White House Announces the US Will Accept 10,000 Syrian Refugees in the Next Year

Impact

President Barack Obama has ordered the United States to accept 10,000 Syrian refugees in the fiscal year 2016.

"This year, this fiscal year ... the United States is on track to take in about 1,500 Syrian refugees. The president has directed to scale up that number," White House spokesman Josh Earnest said in a press conference Thursday. "He's informed his team that he would like them to accept at least, in preparations to accept, at least 10,000 Syrian refugees in the next fiscal year. We know the scale of this problem.
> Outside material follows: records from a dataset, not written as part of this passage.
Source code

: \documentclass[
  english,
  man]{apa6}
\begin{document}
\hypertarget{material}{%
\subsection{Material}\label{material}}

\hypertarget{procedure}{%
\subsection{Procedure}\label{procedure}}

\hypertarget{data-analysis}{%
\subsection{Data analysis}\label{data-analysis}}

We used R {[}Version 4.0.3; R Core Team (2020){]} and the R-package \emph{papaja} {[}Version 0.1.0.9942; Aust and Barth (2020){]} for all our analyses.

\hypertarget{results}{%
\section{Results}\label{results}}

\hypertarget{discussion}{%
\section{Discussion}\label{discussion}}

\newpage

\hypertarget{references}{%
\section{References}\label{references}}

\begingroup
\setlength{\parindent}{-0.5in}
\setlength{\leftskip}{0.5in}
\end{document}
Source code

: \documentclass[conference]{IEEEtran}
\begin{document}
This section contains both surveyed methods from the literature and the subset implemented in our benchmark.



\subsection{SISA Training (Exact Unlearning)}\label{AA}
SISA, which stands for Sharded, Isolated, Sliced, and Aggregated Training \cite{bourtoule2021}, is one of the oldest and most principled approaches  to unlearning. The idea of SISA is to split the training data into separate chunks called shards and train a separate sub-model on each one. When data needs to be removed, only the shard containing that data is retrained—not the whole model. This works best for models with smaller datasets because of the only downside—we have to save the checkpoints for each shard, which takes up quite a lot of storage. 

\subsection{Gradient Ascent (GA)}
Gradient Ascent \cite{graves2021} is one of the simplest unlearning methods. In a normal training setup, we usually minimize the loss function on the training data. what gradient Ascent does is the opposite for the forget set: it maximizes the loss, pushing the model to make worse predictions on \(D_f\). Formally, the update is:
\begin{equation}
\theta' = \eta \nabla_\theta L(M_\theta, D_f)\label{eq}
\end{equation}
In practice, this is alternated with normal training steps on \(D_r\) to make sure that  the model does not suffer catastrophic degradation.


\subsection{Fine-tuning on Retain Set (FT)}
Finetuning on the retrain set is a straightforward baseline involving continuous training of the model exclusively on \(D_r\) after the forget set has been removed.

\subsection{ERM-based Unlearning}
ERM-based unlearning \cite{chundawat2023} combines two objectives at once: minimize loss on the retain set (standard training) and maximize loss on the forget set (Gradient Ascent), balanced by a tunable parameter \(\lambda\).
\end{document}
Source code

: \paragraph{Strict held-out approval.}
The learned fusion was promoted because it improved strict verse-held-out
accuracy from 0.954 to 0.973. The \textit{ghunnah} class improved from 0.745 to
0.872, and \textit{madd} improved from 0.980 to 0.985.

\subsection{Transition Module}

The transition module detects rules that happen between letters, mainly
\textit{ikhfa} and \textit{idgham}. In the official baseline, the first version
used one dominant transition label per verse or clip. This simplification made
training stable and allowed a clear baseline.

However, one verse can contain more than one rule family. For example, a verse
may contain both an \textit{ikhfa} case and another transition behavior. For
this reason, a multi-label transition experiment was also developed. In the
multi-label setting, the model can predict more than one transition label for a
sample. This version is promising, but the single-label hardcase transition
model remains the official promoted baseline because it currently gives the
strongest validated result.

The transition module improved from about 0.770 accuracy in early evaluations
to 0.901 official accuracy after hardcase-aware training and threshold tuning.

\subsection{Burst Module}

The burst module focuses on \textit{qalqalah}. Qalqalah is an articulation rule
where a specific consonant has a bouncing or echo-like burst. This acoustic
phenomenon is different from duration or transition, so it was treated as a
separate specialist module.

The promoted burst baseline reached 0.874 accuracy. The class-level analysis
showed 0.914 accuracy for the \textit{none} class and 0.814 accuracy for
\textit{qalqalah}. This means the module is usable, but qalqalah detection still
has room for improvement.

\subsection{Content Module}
It's significant."

The move comes as the United States faces increasing pressure from critics at home and abroad to accept more people displaced by the Syrian civil war. 

David Miliband, chief executive of the International Rescue Committee, previously called on the U.S. to accept 65,000 refugees by next year, writing in the Washington Post that it is "well past time for the United States and other Western countries to commit to a dramatic boost in the resettlement of Syrian refugees." Miliband's demand was echoed by an official White House petition that has now generated more than 62,000 signatures.  

Domestically, Obama also faced pressure from Congress when, in May, 14 Democratic senators sent him a letter demanding a more open policy toward the refugees. A number of Republican presidential candidates, including Donald Trump and Marco Rubio, have voiced similar sentiments. Jeb Bush has also expressed support in the past for a more open refugee process.  

Even with the move, it is still far short of what will be necessary. This week, Germany announced it would accept 800,000 refugees — equivalent to about 1% of their population — in 2015, with a plan to take 500,000 more each year for the next several years.